__Aim of the exercise__. Output every line from the beginning of the records through the line that contains "key is necessary.", exactly as it appears.

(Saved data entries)
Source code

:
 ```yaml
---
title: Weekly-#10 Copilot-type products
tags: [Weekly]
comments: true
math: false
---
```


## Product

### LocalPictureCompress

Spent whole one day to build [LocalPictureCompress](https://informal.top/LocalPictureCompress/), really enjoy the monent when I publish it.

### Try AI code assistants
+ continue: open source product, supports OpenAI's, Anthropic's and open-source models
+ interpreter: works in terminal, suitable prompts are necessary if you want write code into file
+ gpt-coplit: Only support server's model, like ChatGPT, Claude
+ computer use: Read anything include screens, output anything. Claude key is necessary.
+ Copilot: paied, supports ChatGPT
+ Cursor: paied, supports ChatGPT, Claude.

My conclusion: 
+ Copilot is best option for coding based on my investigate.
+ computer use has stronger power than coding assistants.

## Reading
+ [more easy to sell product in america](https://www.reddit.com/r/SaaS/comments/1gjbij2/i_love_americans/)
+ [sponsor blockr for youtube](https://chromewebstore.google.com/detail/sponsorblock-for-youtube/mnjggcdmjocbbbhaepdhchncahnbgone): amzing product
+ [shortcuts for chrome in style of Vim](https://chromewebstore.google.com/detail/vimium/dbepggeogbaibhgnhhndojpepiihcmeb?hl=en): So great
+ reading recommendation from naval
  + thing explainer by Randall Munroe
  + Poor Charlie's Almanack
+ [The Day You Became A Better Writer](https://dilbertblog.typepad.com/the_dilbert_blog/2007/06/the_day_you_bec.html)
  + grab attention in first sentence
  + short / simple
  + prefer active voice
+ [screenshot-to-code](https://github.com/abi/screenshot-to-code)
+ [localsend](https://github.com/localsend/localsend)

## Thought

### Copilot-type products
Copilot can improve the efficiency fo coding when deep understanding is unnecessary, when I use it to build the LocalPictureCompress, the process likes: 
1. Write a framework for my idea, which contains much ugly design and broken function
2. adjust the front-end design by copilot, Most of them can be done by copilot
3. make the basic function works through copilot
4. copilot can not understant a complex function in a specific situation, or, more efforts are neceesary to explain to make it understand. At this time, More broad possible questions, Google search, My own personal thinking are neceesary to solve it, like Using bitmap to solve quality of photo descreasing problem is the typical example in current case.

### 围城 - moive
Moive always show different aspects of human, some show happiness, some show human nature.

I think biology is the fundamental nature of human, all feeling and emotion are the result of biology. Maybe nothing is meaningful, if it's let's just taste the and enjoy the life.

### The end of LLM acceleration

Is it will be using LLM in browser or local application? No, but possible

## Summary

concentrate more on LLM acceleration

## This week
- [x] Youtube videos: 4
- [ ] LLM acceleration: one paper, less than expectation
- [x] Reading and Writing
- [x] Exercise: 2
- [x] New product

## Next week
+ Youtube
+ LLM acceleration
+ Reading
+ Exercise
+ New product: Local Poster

__Result for this task__.
Source code

:
 ```yaml
---
title: Weekly-#10 Copilot-type products
tags: [Weekly]
comments: true
math: false
---
```


## Product

### LocalPictureCompress

Spent whole one day to build [LocalPictureCompress](https://informal.top/LocalPictureCompress/), really enjoy the monent when I publish it.

### Try AI code assistants
+ continue: open source product, supports OpenAI's, Anthropic's and open-source models
+ interpreter: works in terminal, suitable prompts are necessary if you want write code into file
+ gpt-coplit: Only support server's model, like ChatGPT, Claude
+ computer use: Read anything include screens, output anything. Claude key is necessary.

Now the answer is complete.